バウハウスの建築の図的表現を特徴づけるもののひとつとして軸測投象(axonometric projection)★一の使用を挙げることができる。
軸測投象の使用は後述するように二〇世紀初頭のモダニスム建築の台頭と並行関係にあるが、バウハウスもその例外ではなかった。一九二三年のバウハウス展に際して公刊された『国立バウハウス・ワイマール1919-1923』★二の冒頭に収録されたグロピウス★三の論文「国立バウハウスの理念と形成(Idee und Aufbau des Staatlichen Bauhauses)」には次のような記述がある。「製図教程では、意識的に、旧来のアカデミー的な消失点遠近法(Fluchtpunkt-Perspektive)を回避している。というのは、これは視覚的に歪ませ、純粋な表象を損なうからである。幾何学的製図法と並んで、バウハウスでは新たな空間表現(neue raumliche Darstellung)が開発された。それは、ひとつのおなじ製図で、空間の描写的効果と測定可能な幾何学的図法とを統一させるものである。それによって、無意味な効果という欠点は避けられ、また大きさを直接測ることができるという長所を失うこともない」★四。その参照図版は、ムッヘ★五設計、オッテ★六作画の「国立バウハウス展1923の一家族住宅(アムホルンの住宅)」[図1]とグロピウス設計、バイヤー★七作画の「学長室(Arbeitsraum)」[図2]の等測投象の図(isometric drawing)である。この著述と参照図版から、バウハウスにより開発された「新たな空間表現」とは軸測投象の図であることが理解できる。
しかし、この書の他の図版を見ると、いくつかの透視図があり、記述のように「消失点遠近法」と呼ばれる透視図法がすべて回避されているわけではない。したがって、この記述は透視図法の回避というより、製図教程において軸測投象が「新しい空間表現」の手段として導入されたと理解すべきであろう。
これに先行するブロムフィールドの『建築図面とドラフトマン』(一九一二)には、次のような記述がある。「私は学生の注意を幾何学的な図(geometrical drawings)と透視図の中間に位置する有用な図法に向けたい。それは、等測投象(isometrical projection)である。この図の目的は平面図と立面図を一枚の図に示すことである」★八。彼は、この書で、「幾何学的図(平面図や立面図のように対象を遠近法的な歪みなく伝達する計測可能な図)と透視図(対象の姿を立体的に表現する図)の中間に位置する有用な図」として、ショワジーによる一八七三年刊行の『ローマ時代の建造術(L’Art de Bâtir chez les Romains)』に掲載された図版を挙げる。
このように軸測投象は対象の姿を立体的に表現する手段であって、しかも、透視図法とは異なり、対象の量表現が可能な手段として着目されたのであった。しかし、ブロムフィールドがショワジーの軸測投象を先行して取り上げるように、決してバウハウスによって開発された新たな空間表現手段ではなかった。平行線が平行に投象される厳密な意味での軸測投象に限っても、その起源は少なくとも一八世紀に遡ることができる★九。
したがって、バウハウスが軸測投象を新たな空間表現手段として開発したという記述の意味を真に理解するには、その前段階として軸測投象の成立過程、及び、同時代における軸測投象の利用状況を理解する必要がある。ここでは、軸測投象の歴史を振り返りつつ、バウハウスの軸測投象採用の意味を再考したい。

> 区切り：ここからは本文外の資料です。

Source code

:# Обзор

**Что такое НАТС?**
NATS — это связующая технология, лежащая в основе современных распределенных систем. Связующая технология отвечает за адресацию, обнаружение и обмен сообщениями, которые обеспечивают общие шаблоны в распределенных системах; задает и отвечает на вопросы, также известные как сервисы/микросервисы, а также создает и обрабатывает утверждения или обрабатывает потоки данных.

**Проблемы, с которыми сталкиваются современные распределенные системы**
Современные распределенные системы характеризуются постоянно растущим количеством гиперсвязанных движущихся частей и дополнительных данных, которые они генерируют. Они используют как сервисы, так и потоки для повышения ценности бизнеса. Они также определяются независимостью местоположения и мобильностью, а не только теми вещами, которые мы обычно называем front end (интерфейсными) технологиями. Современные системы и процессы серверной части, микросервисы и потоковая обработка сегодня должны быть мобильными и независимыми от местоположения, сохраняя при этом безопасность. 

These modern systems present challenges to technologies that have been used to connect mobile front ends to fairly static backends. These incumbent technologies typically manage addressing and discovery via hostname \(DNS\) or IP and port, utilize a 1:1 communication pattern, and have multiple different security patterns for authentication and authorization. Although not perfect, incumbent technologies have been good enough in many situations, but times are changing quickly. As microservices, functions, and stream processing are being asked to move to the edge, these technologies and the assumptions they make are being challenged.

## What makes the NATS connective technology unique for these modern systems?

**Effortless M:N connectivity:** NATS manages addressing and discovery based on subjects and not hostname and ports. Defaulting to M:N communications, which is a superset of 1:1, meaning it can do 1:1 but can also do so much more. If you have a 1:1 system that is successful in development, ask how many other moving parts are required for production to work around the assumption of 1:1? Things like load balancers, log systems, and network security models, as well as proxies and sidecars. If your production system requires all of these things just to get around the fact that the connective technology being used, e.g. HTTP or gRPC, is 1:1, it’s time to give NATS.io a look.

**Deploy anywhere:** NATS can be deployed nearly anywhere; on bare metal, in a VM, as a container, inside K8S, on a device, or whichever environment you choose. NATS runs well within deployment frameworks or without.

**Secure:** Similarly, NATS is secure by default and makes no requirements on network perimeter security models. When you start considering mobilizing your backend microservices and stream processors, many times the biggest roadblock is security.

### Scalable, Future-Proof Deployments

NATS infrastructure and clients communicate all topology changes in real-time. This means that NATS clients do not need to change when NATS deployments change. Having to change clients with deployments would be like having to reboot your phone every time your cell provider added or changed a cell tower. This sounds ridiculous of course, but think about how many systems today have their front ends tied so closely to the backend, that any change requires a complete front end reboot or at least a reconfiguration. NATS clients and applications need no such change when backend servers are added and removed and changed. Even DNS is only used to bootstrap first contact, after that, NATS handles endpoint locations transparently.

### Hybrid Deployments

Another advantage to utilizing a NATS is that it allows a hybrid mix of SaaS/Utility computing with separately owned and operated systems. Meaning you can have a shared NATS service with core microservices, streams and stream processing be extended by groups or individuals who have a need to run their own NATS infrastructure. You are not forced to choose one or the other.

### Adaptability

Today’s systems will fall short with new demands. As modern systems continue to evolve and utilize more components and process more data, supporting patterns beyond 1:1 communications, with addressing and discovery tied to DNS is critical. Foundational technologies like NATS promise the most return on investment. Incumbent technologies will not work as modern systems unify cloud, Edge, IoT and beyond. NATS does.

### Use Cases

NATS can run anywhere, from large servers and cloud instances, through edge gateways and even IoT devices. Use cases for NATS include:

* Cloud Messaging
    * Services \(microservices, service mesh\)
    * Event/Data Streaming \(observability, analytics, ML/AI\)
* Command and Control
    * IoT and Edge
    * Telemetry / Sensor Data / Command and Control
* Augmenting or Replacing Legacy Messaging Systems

1──オッテによる「アムホルン住宅」の軸測図(1923)

1──オッテによる「アムホルン住宅」の軸測図(1923)

2──バイヤーによる「学長室」軸測図(1923)

2──バイヤーによる「学長室」軸測図(1923)

2 一九世紀以前の軸測図

前述の著述から軸測投象の特性として(一)対象の姿を立体的に表現する、(二)遠近法的歪みがなく対象の量表現が可能である、の二点を挙げることができる。この観点からヨーロッパにおける建築の軸測投象の発展過程を振り返ってみよう。
軸測投象の起源についての最も古い資料のひとつと考えられるものに、紀元一世紀に書かれたウィトルウィウスの『建築書(De Architectura)』がある。そこでは、建築の構成要素のひとつであるディスポシティオの姿として、ichnographia, orthographia, scaenographiaの三つを挙げる。ichnographiaは現在の平面図、orthographiaは立面図にほぼ相当する。scaenographiaについては、「正面と遠ざかってゆく側面の略図」★一〇と記されている。現存する写本には「図」がなく、はじめから図がなかった可能性もあり、scaenographiaが具体的にどのようなものであったかについては不明である。しかし、建築の正面と側面を同時に表現するという意味で軸測投象の起源に関する重要な記述と考えられる。同時代のポンペイの壁画には、こうした正面と側面を同時に描いた図[図3]が残されている。ただし、この図は、わずかな遠近法的短縮はあるものの、平行線が同一の消点に収斂せず、厳密な意味で透視図ではないし、平行線が平行に表現されないという点で軸測図ともいえない。
中世における資料としては、『ヴィラール・ド・オヌクールの画帖』がある。そこに描かれた「ランス大聖堂」の図[図4](曲面を表わすために平行な円弧を基準線として利用して描かれている)や「車輪図」を見ると、ここでも、正面と側面を同時に表現する独自の表現法が考案されたことがわ
かる★一一。
ルネサンス期には、ブルネレスキの試みにはじまり、アルベルティの『絵画論』で初めてその方法が具体的に記述され、その後公刊される現代的意味での透視図法が考案された。その後、ピエロ・デラ・フランチェスカやヴィアトール、デューラー等により透視図法に関する各種の書が著され、建築分野でも透視図法が多用されるようになる。しかし、軸測投象的表現も完全に捨てられたわけではなかった[図5]。一方で、透視図法は遠近法的短縮を持つため、立体の形状の「見えがかり」は表現できるもののその大きさ(量)が表現できないという問題が提起された。アルベルティはこの点を『建築論』(一四五二)で指摘する★一二。同様の指摘がラファエロの教皇レオ一〇世への書簡やドゥ・ロルムの『建築』(一五六七)に認められる。
他方で、ルネサンス期にはいくつかの新しい表現法の試みがなされた。その一例としてペルッツィによるサン・ピエトロ大聖堂のスケッチ[図6]がある。この図は、平面図、立面図、断面図を同時に表現することで、建物の構成要素間の関係を分析的に図示するものである。投象法としては、透視図法、いわゆる平行透視が用いられているが、建物は切断され、建物の側面が表現できるように消点(視心)が建物中心から横に移動され、やぶにらみの図となっている。この図は、網膜に映る像の模像として対象の見え方を表現するというより、認識された構成要素間の関係を図示しようとするもので、透視図法の採用は本質的なものではないと考えられる。この意味で新たな試みといえる。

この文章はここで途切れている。